Task prompt – Below are the entries; determine how many of their lines contain the string "used" and give that figure alone.

Entries supplied –
■ ■ ■ ■ ■

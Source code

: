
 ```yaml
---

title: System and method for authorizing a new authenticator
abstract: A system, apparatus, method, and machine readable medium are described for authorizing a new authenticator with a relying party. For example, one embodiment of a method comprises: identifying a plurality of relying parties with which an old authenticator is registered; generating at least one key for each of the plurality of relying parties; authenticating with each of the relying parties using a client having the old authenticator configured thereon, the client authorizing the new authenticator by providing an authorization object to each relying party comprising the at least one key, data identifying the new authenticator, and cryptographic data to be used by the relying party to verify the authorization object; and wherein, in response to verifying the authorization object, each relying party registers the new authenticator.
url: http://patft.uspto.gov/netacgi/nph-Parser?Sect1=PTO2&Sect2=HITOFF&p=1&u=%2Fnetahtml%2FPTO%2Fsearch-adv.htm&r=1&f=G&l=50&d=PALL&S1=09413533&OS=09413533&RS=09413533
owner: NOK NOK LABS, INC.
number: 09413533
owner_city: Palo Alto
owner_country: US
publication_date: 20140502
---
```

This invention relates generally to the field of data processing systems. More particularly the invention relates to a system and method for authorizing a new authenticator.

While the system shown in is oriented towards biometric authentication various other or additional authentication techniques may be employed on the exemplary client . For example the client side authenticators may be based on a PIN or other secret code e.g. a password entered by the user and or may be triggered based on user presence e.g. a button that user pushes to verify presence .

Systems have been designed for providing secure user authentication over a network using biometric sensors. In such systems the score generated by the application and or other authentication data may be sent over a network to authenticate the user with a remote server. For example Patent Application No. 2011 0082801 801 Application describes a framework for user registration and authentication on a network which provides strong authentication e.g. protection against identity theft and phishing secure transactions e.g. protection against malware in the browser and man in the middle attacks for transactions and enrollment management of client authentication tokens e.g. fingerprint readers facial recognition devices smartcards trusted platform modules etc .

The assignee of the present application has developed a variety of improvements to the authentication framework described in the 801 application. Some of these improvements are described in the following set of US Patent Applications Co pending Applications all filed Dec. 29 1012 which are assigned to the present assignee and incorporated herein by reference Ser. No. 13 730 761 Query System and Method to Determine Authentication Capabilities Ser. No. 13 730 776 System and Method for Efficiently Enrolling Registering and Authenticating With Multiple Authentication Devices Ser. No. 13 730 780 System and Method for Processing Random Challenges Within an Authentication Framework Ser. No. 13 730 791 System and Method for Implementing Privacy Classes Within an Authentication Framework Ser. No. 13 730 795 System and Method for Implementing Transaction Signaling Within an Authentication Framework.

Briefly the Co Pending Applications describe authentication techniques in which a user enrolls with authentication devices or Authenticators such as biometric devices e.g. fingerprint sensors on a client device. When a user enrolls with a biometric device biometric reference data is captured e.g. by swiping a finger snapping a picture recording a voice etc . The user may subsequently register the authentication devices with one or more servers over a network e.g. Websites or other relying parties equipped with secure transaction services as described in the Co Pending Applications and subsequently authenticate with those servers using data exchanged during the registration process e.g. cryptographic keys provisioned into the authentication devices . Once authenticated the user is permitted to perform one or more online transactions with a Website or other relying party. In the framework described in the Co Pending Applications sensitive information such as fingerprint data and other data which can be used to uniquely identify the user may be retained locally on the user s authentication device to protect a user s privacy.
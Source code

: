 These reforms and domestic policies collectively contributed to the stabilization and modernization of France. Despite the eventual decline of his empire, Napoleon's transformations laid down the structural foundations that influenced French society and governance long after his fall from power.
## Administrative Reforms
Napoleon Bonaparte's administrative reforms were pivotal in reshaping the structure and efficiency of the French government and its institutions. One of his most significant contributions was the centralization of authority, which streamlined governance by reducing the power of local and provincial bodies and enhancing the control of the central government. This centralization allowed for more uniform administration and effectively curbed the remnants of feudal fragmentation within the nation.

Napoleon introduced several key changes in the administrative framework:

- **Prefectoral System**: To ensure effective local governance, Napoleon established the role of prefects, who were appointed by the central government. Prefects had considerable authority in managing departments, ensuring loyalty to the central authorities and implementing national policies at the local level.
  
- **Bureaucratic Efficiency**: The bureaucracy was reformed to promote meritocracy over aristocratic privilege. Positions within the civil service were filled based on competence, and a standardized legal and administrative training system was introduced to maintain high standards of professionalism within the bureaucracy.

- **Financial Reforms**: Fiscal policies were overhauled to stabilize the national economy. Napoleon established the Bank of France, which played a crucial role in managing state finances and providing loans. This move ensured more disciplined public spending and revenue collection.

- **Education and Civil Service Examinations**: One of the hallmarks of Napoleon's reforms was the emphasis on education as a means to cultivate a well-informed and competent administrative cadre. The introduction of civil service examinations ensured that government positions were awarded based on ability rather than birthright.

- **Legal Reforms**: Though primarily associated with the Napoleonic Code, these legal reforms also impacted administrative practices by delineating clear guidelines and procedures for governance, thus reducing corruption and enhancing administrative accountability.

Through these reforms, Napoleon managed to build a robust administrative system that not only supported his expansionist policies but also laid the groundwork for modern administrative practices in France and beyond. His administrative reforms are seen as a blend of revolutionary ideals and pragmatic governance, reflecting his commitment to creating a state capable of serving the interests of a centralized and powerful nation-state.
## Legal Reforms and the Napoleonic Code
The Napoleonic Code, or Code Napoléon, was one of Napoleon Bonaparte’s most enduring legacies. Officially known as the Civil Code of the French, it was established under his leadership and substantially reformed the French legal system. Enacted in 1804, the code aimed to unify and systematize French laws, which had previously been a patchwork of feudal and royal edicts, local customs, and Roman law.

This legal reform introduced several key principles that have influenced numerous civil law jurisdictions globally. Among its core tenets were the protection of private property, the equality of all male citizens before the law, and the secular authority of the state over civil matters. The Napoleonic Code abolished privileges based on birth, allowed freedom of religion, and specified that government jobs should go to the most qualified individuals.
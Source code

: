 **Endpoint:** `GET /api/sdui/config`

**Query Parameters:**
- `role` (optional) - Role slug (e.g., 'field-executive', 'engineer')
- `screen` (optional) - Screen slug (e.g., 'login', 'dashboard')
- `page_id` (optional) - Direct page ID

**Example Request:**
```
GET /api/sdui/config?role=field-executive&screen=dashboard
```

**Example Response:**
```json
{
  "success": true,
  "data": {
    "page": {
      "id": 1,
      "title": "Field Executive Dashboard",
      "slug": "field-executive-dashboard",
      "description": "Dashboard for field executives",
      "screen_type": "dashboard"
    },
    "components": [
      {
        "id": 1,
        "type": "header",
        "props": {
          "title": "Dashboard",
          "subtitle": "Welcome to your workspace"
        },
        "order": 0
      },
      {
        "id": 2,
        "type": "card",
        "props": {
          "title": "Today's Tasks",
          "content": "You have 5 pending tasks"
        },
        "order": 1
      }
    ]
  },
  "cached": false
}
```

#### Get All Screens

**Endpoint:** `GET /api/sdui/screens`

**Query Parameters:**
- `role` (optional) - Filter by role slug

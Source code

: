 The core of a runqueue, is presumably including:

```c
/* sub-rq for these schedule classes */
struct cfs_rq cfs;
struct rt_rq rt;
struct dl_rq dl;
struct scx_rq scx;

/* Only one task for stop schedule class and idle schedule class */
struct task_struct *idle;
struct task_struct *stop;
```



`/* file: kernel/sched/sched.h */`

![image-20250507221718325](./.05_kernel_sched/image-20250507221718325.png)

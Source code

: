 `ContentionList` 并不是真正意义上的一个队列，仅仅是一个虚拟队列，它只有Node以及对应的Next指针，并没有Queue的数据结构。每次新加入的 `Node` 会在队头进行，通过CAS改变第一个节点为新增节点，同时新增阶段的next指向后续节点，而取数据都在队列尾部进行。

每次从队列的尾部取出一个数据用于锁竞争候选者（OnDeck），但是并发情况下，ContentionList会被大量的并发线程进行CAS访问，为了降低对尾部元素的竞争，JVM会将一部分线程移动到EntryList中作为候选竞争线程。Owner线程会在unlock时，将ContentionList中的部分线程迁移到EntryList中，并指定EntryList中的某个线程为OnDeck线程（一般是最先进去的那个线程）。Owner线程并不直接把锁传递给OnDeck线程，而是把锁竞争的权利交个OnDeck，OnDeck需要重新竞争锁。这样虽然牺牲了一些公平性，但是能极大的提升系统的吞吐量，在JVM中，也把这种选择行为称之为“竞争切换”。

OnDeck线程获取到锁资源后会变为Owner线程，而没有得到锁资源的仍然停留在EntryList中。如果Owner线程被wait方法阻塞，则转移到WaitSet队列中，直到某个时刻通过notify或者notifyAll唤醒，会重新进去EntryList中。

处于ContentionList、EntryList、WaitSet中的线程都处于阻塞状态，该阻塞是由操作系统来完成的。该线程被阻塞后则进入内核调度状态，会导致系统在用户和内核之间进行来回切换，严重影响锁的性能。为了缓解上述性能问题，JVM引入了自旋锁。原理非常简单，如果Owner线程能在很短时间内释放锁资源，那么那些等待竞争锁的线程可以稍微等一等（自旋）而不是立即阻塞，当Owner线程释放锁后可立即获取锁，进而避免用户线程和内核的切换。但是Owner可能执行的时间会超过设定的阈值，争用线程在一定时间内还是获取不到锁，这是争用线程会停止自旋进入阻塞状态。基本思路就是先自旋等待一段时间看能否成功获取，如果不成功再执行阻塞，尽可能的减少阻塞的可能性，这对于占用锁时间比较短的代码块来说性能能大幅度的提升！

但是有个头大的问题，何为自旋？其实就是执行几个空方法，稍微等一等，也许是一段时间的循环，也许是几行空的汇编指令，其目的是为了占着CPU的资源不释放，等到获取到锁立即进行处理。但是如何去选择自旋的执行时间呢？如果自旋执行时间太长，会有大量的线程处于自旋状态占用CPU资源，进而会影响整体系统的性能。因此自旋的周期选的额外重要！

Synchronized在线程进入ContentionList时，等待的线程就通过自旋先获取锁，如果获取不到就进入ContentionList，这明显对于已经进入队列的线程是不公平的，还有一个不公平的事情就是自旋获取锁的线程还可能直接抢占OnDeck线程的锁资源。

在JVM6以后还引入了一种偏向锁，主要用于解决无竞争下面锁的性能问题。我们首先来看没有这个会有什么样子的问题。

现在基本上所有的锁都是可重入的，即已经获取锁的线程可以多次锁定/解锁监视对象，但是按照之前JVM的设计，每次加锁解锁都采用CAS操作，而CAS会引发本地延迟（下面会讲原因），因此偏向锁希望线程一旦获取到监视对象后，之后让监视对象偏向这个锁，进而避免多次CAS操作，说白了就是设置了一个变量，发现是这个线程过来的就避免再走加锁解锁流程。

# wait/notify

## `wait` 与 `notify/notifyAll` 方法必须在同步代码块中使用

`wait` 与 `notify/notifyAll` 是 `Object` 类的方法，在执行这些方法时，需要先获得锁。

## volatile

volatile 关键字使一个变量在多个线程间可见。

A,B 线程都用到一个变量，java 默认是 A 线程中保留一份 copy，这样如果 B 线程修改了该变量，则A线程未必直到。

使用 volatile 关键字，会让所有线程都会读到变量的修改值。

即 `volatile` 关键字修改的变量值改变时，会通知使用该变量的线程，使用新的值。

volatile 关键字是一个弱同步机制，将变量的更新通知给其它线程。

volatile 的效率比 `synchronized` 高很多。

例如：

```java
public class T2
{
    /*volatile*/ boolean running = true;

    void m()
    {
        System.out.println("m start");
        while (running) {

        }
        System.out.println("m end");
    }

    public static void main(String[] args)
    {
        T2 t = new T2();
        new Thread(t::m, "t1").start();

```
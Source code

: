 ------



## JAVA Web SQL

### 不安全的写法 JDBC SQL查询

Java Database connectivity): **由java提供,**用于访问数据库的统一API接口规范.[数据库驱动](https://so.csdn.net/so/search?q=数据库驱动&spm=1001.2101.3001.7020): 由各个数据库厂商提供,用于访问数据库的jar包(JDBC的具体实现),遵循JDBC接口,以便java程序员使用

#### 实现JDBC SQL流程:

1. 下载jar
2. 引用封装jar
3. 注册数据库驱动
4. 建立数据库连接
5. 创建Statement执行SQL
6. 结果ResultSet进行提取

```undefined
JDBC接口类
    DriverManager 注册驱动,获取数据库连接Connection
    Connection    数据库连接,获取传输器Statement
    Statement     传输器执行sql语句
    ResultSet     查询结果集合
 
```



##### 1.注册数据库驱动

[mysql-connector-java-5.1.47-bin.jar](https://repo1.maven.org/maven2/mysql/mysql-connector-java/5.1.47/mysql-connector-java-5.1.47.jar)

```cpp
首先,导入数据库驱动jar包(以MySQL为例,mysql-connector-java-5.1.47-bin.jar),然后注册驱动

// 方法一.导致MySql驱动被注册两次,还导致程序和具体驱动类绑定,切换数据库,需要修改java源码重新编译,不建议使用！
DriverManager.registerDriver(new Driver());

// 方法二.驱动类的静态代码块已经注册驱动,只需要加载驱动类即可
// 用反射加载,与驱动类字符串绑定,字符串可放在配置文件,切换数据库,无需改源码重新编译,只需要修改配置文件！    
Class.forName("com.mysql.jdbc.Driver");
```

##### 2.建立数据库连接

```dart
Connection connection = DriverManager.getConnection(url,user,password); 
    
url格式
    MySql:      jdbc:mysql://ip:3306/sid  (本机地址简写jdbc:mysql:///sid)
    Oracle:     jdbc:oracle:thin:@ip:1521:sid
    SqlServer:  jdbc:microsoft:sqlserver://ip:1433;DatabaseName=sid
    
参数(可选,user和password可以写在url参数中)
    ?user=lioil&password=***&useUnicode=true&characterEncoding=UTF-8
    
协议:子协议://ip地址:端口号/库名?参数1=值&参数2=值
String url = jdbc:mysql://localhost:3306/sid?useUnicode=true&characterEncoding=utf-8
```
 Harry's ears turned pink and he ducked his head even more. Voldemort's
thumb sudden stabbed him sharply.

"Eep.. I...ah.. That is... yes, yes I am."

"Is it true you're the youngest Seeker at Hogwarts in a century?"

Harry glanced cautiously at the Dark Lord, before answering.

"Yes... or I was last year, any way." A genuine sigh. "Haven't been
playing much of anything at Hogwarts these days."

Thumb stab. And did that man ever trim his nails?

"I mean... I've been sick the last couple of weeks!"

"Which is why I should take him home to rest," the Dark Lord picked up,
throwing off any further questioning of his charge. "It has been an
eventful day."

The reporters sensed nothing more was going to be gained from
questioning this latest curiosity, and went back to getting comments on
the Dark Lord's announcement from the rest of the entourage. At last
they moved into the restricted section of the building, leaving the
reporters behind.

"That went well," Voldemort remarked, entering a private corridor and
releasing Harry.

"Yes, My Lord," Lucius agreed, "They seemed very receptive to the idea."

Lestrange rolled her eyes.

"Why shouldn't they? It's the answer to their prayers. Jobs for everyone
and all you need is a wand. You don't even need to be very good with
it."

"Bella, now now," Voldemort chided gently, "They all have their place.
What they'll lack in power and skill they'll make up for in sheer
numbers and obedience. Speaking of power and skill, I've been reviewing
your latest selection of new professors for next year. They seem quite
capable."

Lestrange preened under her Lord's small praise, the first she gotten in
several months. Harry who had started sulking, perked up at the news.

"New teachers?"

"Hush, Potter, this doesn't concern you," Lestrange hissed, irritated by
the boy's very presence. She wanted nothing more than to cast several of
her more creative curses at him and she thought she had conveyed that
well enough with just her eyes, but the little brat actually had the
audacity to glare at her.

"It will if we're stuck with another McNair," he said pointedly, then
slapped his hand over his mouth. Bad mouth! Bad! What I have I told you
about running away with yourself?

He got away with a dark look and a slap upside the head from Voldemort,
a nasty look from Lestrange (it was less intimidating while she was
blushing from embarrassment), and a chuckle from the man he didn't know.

■ ■ ■ ■ ■

Result below – 2